▶ _What you should do_:
Starting at the top of the records below and ending with the line that contains "Tên kỹ thuật", print each line exactly as written, skipping the pictures.

▶ _The data_:
╔══

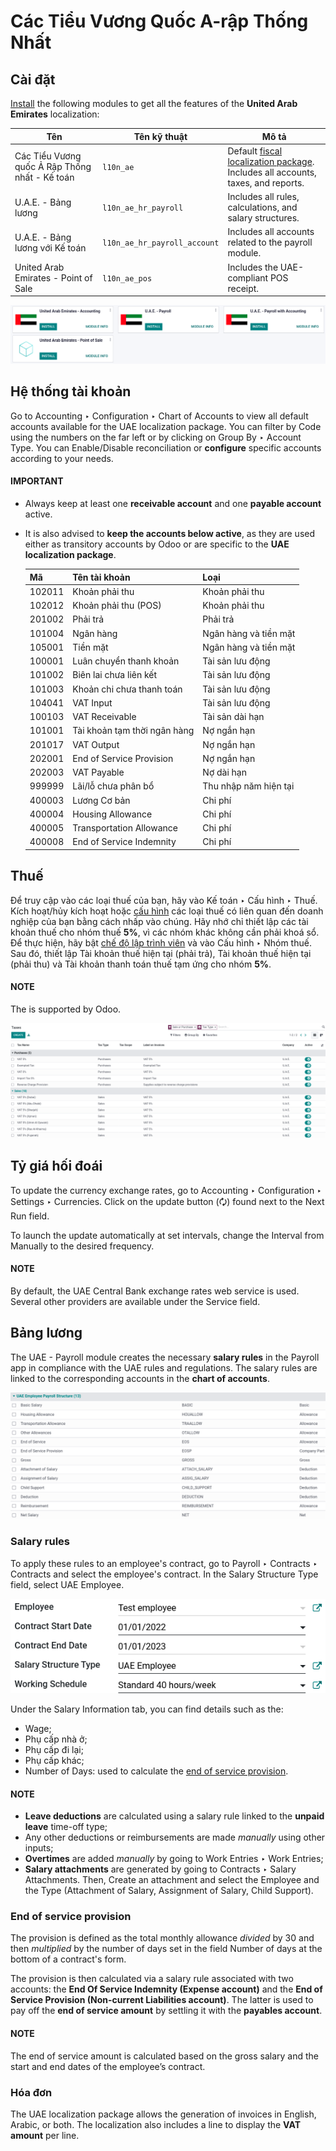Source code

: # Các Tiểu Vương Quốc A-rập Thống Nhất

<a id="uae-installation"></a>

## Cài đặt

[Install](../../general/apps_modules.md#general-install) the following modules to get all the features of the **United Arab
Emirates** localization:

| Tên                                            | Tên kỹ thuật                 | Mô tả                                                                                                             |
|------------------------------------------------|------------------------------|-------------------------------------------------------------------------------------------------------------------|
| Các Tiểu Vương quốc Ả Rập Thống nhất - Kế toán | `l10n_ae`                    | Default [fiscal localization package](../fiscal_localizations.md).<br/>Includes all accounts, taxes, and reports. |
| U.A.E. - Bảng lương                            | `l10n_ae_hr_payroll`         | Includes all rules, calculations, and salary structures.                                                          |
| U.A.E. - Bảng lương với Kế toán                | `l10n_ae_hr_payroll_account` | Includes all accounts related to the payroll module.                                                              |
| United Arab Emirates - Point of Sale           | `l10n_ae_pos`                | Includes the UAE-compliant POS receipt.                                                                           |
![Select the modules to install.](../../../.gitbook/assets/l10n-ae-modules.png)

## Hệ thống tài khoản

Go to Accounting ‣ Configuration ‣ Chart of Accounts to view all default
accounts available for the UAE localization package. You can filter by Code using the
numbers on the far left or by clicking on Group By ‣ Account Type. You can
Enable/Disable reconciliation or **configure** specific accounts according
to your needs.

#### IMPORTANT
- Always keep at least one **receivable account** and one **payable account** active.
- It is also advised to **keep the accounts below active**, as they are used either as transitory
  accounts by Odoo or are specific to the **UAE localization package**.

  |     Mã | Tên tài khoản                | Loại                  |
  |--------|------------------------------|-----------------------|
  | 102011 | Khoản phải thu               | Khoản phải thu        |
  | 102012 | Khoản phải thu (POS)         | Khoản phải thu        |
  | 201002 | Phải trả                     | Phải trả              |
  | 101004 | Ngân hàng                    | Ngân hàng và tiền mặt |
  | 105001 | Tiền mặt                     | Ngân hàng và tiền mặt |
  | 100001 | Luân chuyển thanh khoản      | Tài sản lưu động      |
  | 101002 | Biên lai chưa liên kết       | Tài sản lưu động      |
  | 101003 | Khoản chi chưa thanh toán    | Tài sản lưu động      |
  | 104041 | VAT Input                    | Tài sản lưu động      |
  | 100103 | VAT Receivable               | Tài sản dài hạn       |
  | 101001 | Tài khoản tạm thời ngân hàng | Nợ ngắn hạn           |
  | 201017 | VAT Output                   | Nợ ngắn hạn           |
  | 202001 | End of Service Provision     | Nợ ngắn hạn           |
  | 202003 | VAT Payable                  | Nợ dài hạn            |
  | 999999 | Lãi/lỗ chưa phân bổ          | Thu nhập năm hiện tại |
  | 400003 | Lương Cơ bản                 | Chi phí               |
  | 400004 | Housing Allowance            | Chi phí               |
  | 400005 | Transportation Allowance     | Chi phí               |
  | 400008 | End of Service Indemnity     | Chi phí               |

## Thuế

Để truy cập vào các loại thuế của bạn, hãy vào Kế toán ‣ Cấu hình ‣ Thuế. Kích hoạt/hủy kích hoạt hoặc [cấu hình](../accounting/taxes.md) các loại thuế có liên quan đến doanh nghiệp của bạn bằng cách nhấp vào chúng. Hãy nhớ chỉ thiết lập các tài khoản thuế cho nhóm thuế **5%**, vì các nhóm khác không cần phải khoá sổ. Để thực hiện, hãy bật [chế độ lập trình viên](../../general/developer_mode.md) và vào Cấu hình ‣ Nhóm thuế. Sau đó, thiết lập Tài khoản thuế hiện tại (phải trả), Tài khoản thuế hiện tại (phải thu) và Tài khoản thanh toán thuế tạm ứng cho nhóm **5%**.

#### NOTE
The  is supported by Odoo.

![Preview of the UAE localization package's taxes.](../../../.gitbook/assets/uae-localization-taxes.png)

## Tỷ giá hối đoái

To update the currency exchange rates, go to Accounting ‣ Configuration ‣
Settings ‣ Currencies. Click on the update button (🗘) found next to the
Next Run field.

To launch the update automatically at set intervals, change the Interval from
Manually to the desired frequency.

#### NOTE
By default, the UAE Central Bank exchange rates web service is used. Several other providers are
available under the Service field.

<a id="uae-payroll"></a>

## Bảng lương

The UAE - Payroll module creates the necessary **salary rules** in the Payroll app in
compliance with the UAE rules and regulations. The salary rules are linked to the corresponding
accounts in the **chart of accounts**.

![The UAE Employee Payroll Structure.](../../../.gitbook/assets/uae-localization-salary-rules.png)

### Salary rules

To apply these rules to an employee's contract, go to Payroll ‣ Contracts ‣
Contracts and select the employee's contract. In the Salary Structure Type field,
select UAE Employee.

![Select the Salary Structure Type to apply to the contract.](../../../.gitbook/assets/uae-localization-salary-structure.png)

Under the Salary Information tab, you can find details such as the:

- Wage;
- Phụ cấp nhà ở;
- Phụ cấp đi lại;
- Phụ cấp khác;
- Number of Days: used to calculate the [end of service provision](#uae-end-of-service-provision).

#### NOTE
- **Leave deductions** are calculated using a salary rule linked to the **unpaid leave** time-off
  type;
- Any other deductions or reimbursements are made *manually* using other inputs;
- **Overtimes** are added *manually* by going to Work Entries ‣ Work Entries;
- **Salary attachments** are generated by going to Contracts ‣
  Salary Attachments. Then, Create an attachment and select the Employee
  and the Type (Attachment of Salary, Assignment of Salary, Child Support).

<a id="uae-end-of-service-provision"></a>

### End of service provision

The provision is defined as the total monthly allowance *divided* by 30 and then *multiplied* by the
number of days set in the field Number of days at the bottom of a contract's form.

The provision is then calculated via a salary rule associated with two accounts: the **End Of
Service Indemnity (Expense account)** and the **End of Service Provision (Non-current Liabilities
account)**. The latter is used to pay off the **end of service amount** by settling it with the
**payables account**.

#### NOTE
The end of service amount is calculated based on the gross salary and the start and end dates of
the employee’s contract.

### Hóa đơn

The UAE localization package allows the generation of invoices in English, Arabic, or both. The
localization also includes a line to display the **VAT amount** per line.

╚══

▶ _Output of the task_:
Source code

: # Các Tiểu Vương Quốc A-rập Thống Nhất

<a id="uae-installation"></a>

## Cài đặt

[Install](../../general/apps_modules.md#general-install) the following modules to get all the features of the **United Arab
Emirates** localization:

| Tên                                            | Tên kỹ thuật                 | Mô tả                                                                                                             |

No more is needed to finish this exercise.